Only the lines from the start of the entries through the line with "Istnienie wielu dekompozycji" should be returned, each exactly as it stands, and no pictures.

[[ Recorded information open ]]

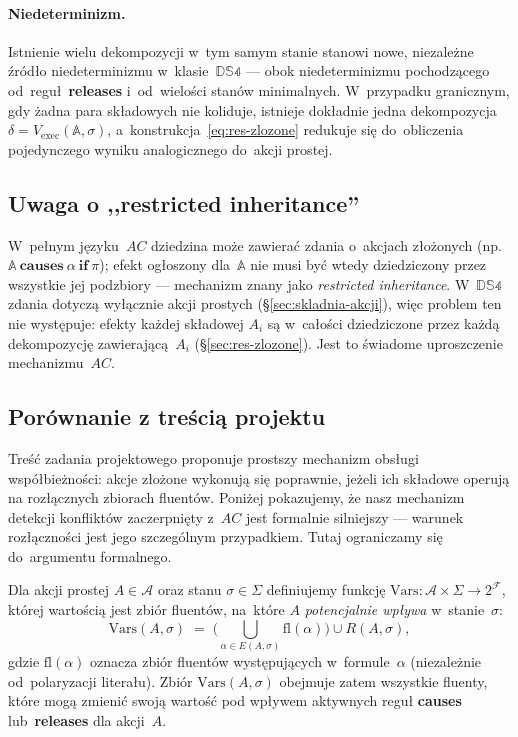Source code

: \documentclass[11pt,a4paper]{article}
\newif\ifshowbib
\newcommand{\bibonly}[1]{\ifshowbib#1\fi}
\renewcommand{\cite}[2][]{\unskip}%
\newcommand{\causes}{\textbf{causes}}
\renewcommand{\iff}{\textbf{if}}
\newcommand{\releases}{\textbf{releases}}
\theoremstyle{definition}
\begin{document}
\paragraph{Niedeterminizm.}
Istnienie wielu dekompozycji w~tym samym stanie stanowi nowe, niezależne
źródło niedeterminizmu w~klasie~$\mathbb{DS4}$ --- obok niedeterminizmu
pochodzącego od~reguł~\releases{} i~od~wielości stanów minimalnych.
W~przypadku granicznym, gdy żadna para składowych nie koliduje,
istnieje dokładnie jedna dekompozycja $\delta = V_{\mathrm{exec}}(\mathbb{A},\sigma)$,
a~konstrukcja~\eqref{eq:res-zlozone} redukuje się do~obliczenia
pojedynczego wyniku analogicznego do~akcji prostej.

\subsection{Uwaga o ,,restricted inheritance''}
\label{sec:restricted-inheritance}

W~pełnym języku~$AC$\bibonly{~\cite{rw05}} dziedzina może zawierać zdania
o~akcjach złożonych (np.\ $\mathbb{A}\ \causes\ \alpha\ \iff\ \pi$); efekt ogłoszony
dla~$\mathbb{A}$ nie musi być wtedy dziedziczony przez wszystkie jej podzbiory ---
mechanizm znany jako \emph{restricted inheritance}. W~$\mathbb{DS4}$ zdania dotyczą
wyłącznie akcji prostych (\S\ref{sec:skladnia-akcji}), więc problem ten nie występuje:
efekty każdej składowej $A_i$ są w~całości dziedziczone przez każdą dekompozycję
zawierającą~$A_i$ (\S\ref{sec:res-zlozone}). Jest to świadome uproszczenie mechanizmu~$AC$.

\subsection{Porównanie z treścią projektu}
\label{sec:porownanie-rozlacznosc}

Treść zadania projektowego\bibonly{~\cite{projekt4}} proponuje prostszy
mechanizm obsługi współbieżności: akcje złożone wykonują się poprawnie,
jeżeli ich składowe operują na rozłącznych zbiorach fluentów. Poniżej
pokazujemy, że nasz mechanizm detekcji konfliktów zaczerpnięty z~$AC$
jest formalnie silniejszy --- warunek rozłączności jest jego szczególnym
przypadkiem. Tutaj ograniczamy się do~argumentu formalnego.

\medskip
\noindent Dla akcji prostej $A \in \mathcal{A}$ oraz stanu $\sigma \in \Sigma$
definiujemy funkcję $\mathrm{Vars} : \mathcal{A} \times \Sigma \to 2^{\mathcal{F}}$,
której wartością jest zbiór fluentów, na~które $A$ \emph{potencjalnie wpływa}
w~stanie~$\sigma$:
\[
  \mathrm{Vars}(A,\sigma)
    \;=\; \Big(\bigcup_{\alpha \in E(A,\sigma)} \mathrm{fl}(\alpha)\Big)
    \cup R(A,\sigma),
\]
gdzie $\mathrm{fl}(\alpha)$ oznacza zbiór fluentów występujących
w~formule~$\alpha$ (niezależnie od~polaryzacji literału). Zbiór
$\mathrm{Vars}(A,\sigma)$ obejmuje zatem wszystkie fluenty, które mogą
zmienić swoją wartość pod wpływem aktywnych reguł \causes{} lub~\releases{}
dla akcji~$A$.
\end{document}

[[ Recorded information closed ]]

§ **Exercise response**
Source code

: \documentclass[11pt,a4paper]{article}
\newif\ifshowbib
\newcommand{\bibonly}[1]{\ifshowbib#1\fi}
\renewcommand{\cite}[2][]{\unskip}%
\newcommand{\causes}{\textbf{causes}}
\renewcommand{\iff}{\textbf{if}}
\newcommand{\releases}{\textbf{releases}}
\theoremstyle{definition}
\begin{document}
\paragraph{Niedeterminizm.}
Istnienie wielu dekompozycji w~tym samym stanie stanowi nowe, niezależne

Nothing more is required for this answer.